Craft workers like blacksmiths and wheelwrights were, and still are, held in high regard for their unique set of skills—so much so that one of these artisans, Emmett P. Jones, became part of a 1999 exhibit at Museum of the Albemarle entitled Fixing the Farm.

WHEELWRIGHTS AT WORK, 1998

Emmett P. Jones (right) and Armie Riddick set an iron tire to a nearly completed wagon wheel.
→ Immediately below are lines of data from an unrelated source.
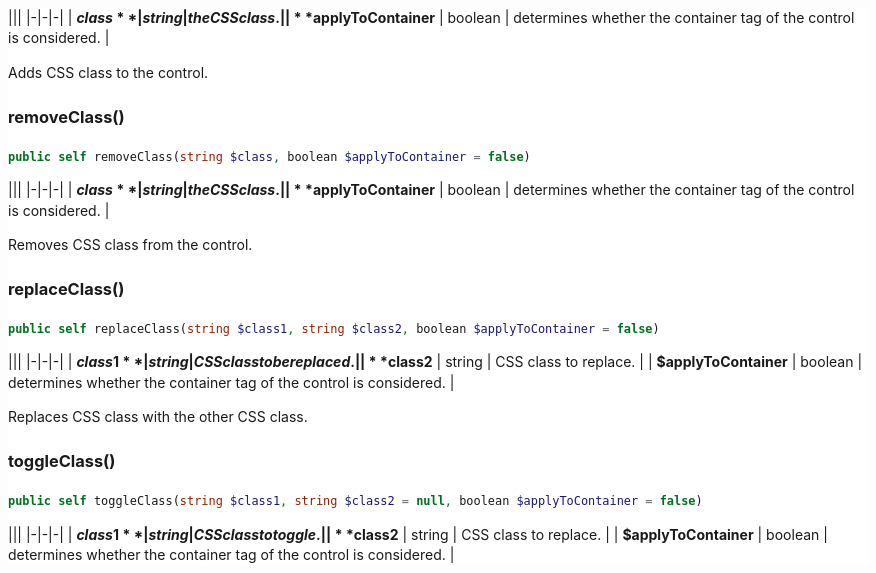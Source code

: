 |||
|-|-|-|
| **$class** | string | the CSS class. |
| **$applyToContainer** | boolean | determines whether the container tag of the control is considered. |

Adds CSS class to the control.

### **removeClass()**

```php
public self removeClass(string $class, boolean $applyToContainer = false)
```

|||
|-|-|-|
| **$class** | string | the CSS class. |
| **$applyToContainer** | boolean | determines whether the container tag of the control is considered. |

Removes CSS class from the control.

### **replaceClass()**

```php
public self replaceClass(string $class1, string $class2, boolean $applyToContainer = false)
```

|||
|-|-|-|
| **$class1** | string | CSS class to be replaced. |
| **$class2** | string | CSS class to replace. |
| **$applyToContainer** | boolean | determines whether the container tag of the control is considered. |

Replaces CSS class with the other CSS class.

### **toggleClass()**

```php
public self toggleClass(string $class1, string $class2 = null, boolean $applyToContainer = false)
```

|||
|-|-|-|
| **$class1** | string | CSS class to toggle. |
| **$class2** | string | CSS class to replace. |
| **$applyToContainer** | boolean | determines whether the container tag of the control is considered. |
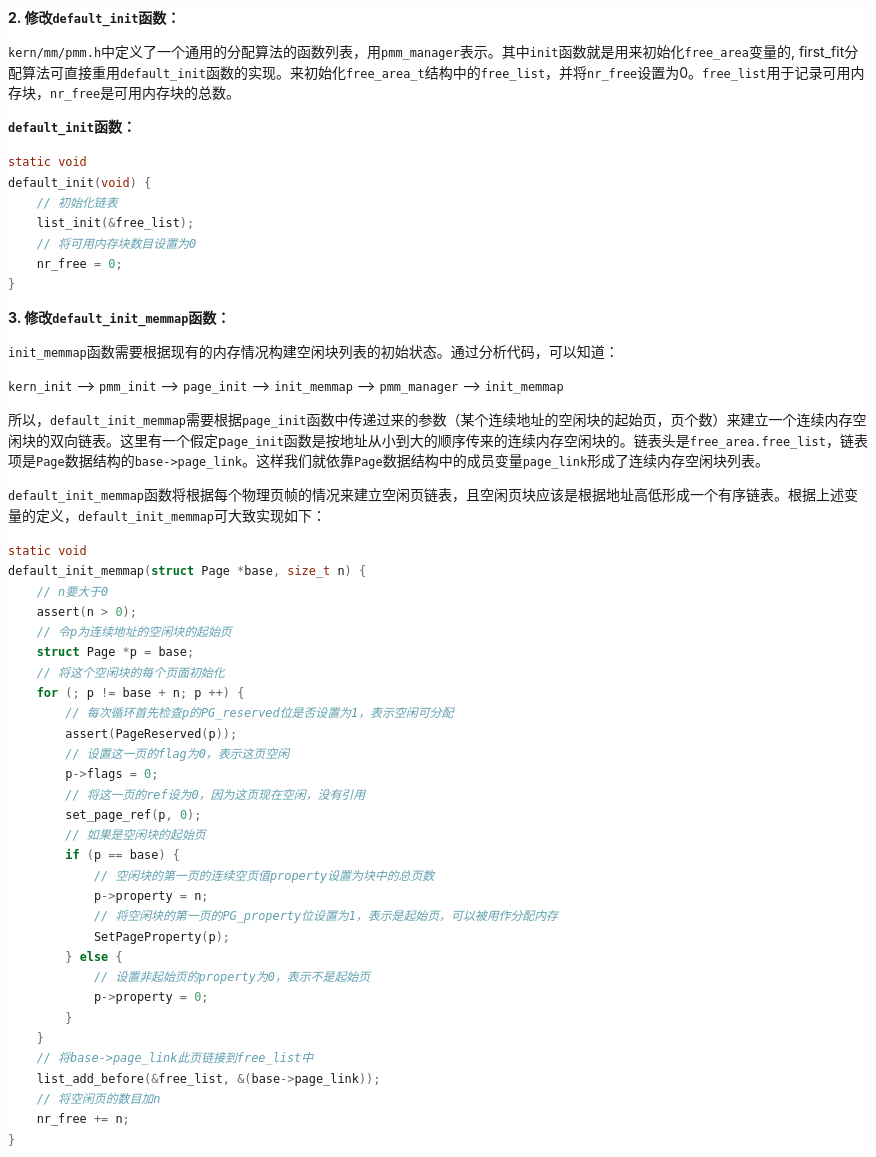 **2. 修改`default_init`函数：**

`kern/mm/pmm.h`中定义了一个通用的分配算法的函数列表，用`pmm_manager`表示。其中`init`函数就是用来初始化`free_area`变量的, first_fit分配算法可直接重用`default_init`函数的实现。来初始化`free_area_t`结构中的`free_list`，并将`nr_free`设置为0。`free_list`用于记录可用内存块，`nr_free`是可用内存块的总数。

**`default_init`函数：**

```c
static void
default_init(void) {
    // 初始化链表
    list_init(&free_list);
    // 将可用内存块数目设置为0
    nr_free = 0;
}
```

**3. 修改`default_init_memmap`函数：**

`init_memmap`函数需要根据现有的内存情况构建空闲块列表的初始状态。通过分析代码，可以知道：

`kern_init` --> `pmm_init` --> `page_init` --> `init_memmap` --> `pmm_manager` --> `init_memmap`

所以，`default_init_memmap`需要根据`page_init`函数中传递过来的参数（某个连续地址的空闲块的起始页，页个数）来建立一个连续内存空闲块的双向链表。这里有一个假定p`age_init`函数是按地址从小到大的顺序传来的连续内存空闲块的。链表头是`free_area.free_list`，链表项是`Page`数据结构的`base->page_link`。这样我们就依靠`Page`数据结构中的成员变量`page_link`形成了连续内存空闲块列表。

`default_init_memmap`函数将根据每个物理页帧的情况来建立空闲页链表，且空闲页块应该是根据地址高低形成一个有序链表。根据上述变量的定义，`default_init_memmap`可大致实现如下：

```c
static void
default_init_memmap(struct Page *base, size_t n) {
    // n要大于0
    assert(n > 0);
    // 令p为连续地址的空闲块的起始页
    struct Page *p = base;
    // 将这个空闲块的每个页面初始化
    for (; p != base + n; p ++) {
        // 每次循环首先检查p的PG_reserved位是否设置为1，表示空闲可分配
        assert(PageReserved(p));
        // 设置这一页的flag为0，表示这页空闲
        p->flags = 0;
        // 将这一页的ref设为0，因为这页现在空闲，没有引用
        set_page_ref(p, 0);
        // 如果是空闲块的起始页
        if (p == base) {
            // 空闲块的第一页的连续空页值property设置为块中的总页数
            p->property = n;
            // 将空闲块的第一页的PG_property位设置为1，表示是起始页，可以被用作分配内存
            SetPageProperty(p);
        } else {
            // 设置非起始页的property为0，表示不是起始页
            p->property = 0;
        }
    }
    // 将base->page_link此页链接到free_list中
    list_add_before(&free_list, &(base->page_link));
    // 将空闲页的数目加n
    nr_free += n;
}
```
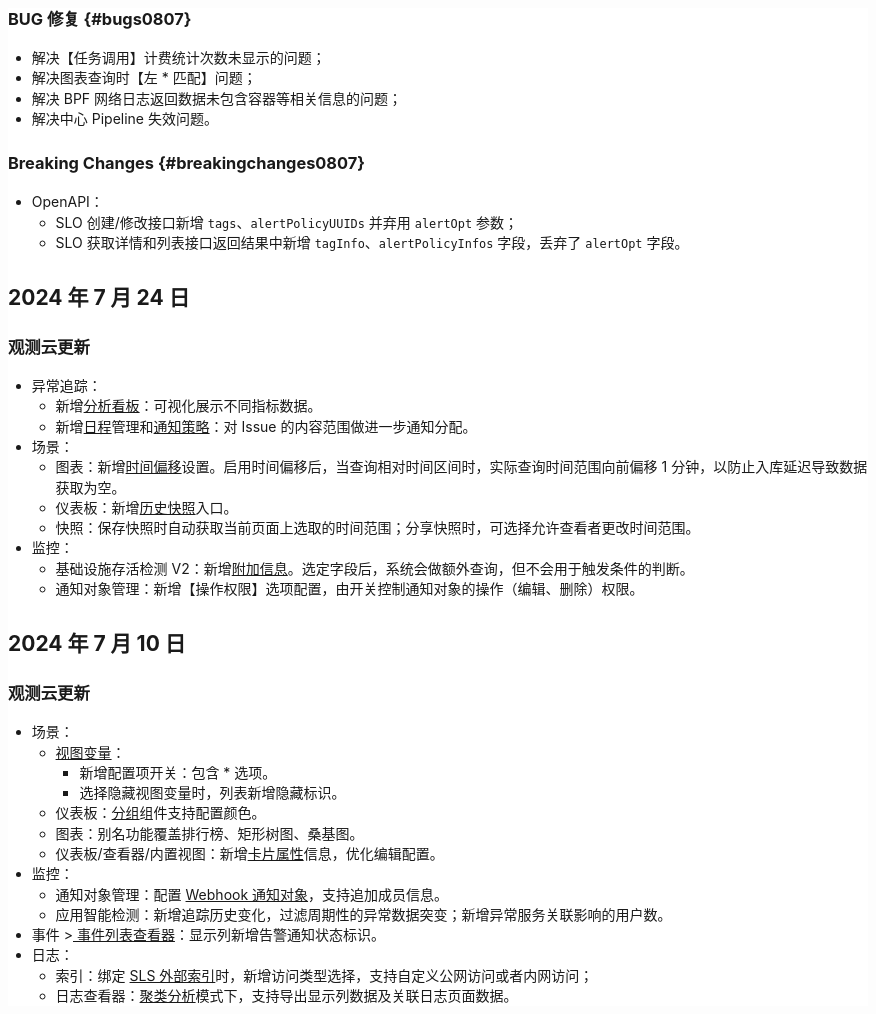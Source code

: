 ### BUG 修复 {#bugs0807}

- 解决【任务调用】计费统计次数未显示的问题；
- 解决图表查询时【左 * 匹配】问题；
- 解决 BPF 网络日志返回数据未包含容器等相关信息的问题；
- 解决中心 Pipeline 失效问题。 

### Breaking Changes {#breakingchanges0807}

- OpenAPI：
    - SLO 创建/修改接口新增 `tags`、`alertPolicyUUIDs` 并弃用 `alertOpt` 参数；
    - SLO 获取详情和列表接口返回结果中新增 `tagInfo`、`alertPolicyInfos` 字段，丢弃了 `alertOpt` 字段。


## 2024 年 7 月 24 日

### 观测云更新

- 异常追踪：
    - 新增[分析看板](../exception/issue-view.md)：可视化展示不同指标数据。
    - 新增[日程](../exception/calendar.md)管理和[通知策略](../exception/config-manag.md#notify-strategy)：对 Issue 的内容范围做进一步通知分配。
- 场景：
    - 图表：新增[时间偏移](../scene/visual-chart/timeseries-chart.md#advanced-setting)设置。启用时间偏移后，当查询相对时间区间时，实际查询时间范围向前偏移 1 分钟，以防止入库延迟导致数据获取为空。
    - 仪表板：新增[历史快照](../scene/dashboard/config_list.md#history)入口。
    - 快照：保存快照时自动获取当前页面上选取的时间范围；分享快照时，可选择允许查看者更改时间范围。
- 监控：
    - 基础设施存活检测 V2：新增[附加信息](../monitoring/monitor/infrastructure-detection.md#config)。选定字段后，系统会做额外查询，但不会用于触发条件的判断。
    - 通知对象管理：新增【操作权限】选项配置，由开关控制通知对象的操作（编辑、删除）权限。



## 2024 年 7 月 10 日

### 观测云更新

- 场景：
    - [视图变量](../scene/view-variable.md#add)：
        - 新增配置项开关：包含 * 选项。
        - 选择隐藏视图变量时，列表新增隐藏标识。
    - 仪表板：[分组](../scene/dashboard/config_list.md#group)组件支持配置颜色。
    - 图表：别名功能覆盖排行榜、矩形树图、桑基图。
    - 仪表板/查看器/内置视图：新增[卡片属性](../scene/dashboard/config_page.md#metadata)信息，优化编辑配置。
- 监控：
    - 通知对象管理：配置 [Webhook 通知对象](../monitoring/notify-object.md#custom-webhook)，支持追加成员信息。
    - 应用智能检测：新增追踪历史变化，过滤周期性的异常数据突变；新增异常服务关联影响的用户数。
- 事件 >[ 事件列表查看器](../events/event-explorer/event-list.md)：显示列新增告警通知状态标识。
- 日志：
    - 索引：绑定 [SLS 外部索引](../logs/multi-index.md#sls)时，新增访问类型选择，支持自定义公网访问或者内网访问；
    - 日志查看器：[聚类分析](../logs/explorer.md#cluster)模式下，支持导出显示列数据及关联日志页面数据。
Courtesy Museum of the Albemarle

Born in Gates County in 1914, Jones began learning the craft from his father at the age of three. His early days of turning the forge and helping strike iron grew into managing his own shop and fabricating complete carts. The dump carts he built used a hinged design, which kept the horse or mule from having to be unhitched. In his later years, Jones continued his vocation by teaching welding classes at Chowan High School. Apart from being an educator, he worked as an aviation metalsmith with the U.S. Coast Guard in Elizabeth City from 1954 to 1970.

The cultural contributions Jones made through his life’s work were recognized by the North Carolina Folklore Society when he was awarded the Brown Hudson Folklore Award in April 2000. The Fixing the Farm exhibit sought to document the ever-fading rural traditions, kept alive by craftworkers like Emmett Jones, for future generations.